WHAT IS BEING ASKED: Filter the material below down to the lines with the word "from" and give those lines.

RECORDED INFORMATION:
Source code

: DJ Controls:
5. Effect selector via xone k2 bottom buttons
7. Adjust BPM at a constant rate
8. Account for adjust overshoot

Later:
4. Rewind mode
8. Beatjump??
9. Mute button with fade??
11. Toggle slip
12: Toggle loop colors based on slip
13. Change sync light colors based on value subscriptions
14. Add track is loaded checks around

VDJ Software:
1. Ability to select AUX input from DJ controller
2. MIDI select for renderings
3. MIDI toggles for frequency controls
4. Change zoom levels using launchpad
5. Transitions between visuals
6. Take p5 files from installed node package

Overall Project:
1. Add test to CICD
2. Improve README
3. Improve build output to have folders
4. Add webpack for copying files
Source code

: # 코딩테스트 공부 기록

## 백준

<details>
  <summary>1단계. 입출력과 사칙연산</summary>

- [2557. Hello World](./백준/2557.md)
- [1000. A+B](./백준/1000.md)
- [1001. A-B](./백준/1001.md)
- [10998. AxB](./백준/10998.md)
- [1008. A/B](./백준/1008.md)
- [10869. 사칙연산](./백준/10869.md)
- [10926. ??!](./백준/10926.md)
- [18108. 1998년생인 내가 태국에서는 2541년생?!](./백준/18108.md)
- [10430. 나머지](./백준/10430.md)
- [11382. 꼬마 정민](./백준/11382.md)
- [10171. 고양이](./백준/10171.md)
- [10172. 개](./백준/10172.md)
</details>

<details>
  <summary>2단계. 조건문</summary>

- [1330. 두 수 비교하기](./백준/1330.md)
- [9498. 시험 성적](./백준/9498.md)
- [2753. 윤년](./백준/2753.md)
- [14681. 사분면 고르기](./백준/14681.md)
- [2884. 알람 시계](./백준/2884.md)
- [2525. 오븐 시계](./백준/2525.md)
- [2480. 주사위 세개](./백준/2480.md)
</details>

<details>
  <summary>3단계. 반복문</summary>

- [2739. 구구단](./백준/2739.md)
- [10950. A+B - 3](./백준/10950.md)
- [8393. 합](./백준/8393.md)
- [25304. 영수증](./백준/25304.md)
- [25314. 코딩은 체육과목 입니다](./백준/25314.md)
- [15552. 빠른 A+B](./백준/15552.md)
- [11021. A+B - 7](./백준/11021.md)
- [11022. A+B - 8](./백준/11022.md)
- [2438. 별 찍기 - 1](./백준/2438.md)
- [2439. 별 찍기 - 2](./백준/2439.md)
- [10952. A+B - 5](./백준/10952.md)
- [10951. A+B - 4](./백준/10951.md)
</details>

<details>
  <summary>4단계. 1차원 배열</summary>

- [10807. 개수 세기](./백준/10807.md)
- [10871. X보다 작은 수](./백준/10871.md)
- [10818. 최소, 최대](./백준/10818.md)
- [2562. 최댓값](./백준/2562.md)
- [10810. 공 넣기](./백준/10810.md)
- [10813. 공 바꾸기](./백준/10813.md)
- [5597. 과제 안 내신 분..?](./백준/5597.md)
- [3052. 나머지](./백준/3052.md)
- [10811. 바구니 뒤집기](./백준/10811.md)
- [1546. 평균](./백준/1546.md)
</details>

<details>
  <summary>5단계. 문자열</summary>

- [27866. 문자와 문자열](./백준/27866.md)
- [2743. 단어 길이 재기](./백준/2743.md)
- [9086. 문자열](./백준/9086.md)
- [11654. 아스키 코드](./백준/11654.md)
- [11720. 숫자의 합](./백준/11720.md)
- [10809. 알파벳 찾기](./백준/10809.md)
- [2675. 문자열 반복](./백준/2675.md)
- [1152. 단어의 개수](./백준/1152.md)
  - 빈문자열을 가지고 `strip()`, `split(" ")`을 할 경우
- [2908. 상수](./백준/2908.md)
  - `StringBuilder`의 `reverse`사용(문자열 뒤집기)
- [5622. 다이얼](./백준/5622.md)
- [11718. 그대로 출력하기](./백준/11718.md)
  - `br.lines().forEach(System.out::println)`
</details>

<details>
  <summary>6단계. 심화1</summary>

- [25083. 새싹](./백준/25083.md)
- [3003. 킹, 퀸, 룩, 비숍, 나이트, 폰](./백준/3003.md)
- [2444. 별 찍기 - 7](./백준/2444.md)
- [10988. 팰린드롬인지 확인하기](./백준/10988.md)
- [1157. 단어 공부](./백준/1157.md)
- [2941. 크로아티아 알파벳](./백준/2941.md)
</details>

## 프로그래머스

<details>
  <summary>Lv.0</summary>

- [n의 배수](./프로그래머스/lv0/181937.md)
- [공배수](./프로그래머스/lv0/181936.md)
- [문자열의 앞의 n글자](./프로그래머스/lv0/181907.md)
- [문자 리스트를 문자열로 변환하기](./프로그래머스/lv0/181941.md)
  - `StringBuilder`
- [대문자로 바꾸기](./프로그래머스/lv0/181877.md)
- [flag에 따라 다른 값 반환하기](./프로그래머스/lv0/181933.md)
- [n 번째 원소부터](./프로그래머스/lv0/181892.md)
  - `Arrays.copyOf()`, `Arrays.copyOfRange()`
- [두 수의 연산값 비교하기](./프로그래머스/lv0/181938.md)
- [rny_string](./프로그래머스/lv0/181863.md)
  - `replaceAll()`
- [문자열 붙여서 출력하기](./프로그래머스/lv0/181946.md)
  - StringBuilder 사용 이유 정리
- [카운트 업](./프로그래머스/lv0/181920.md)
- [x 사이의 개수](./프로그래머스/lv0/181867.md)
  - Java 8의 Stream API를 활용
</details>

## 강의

WRITTEN REPLY:
1. Ability to select AUX input from DJ controller
6. Take p5 files from installed node package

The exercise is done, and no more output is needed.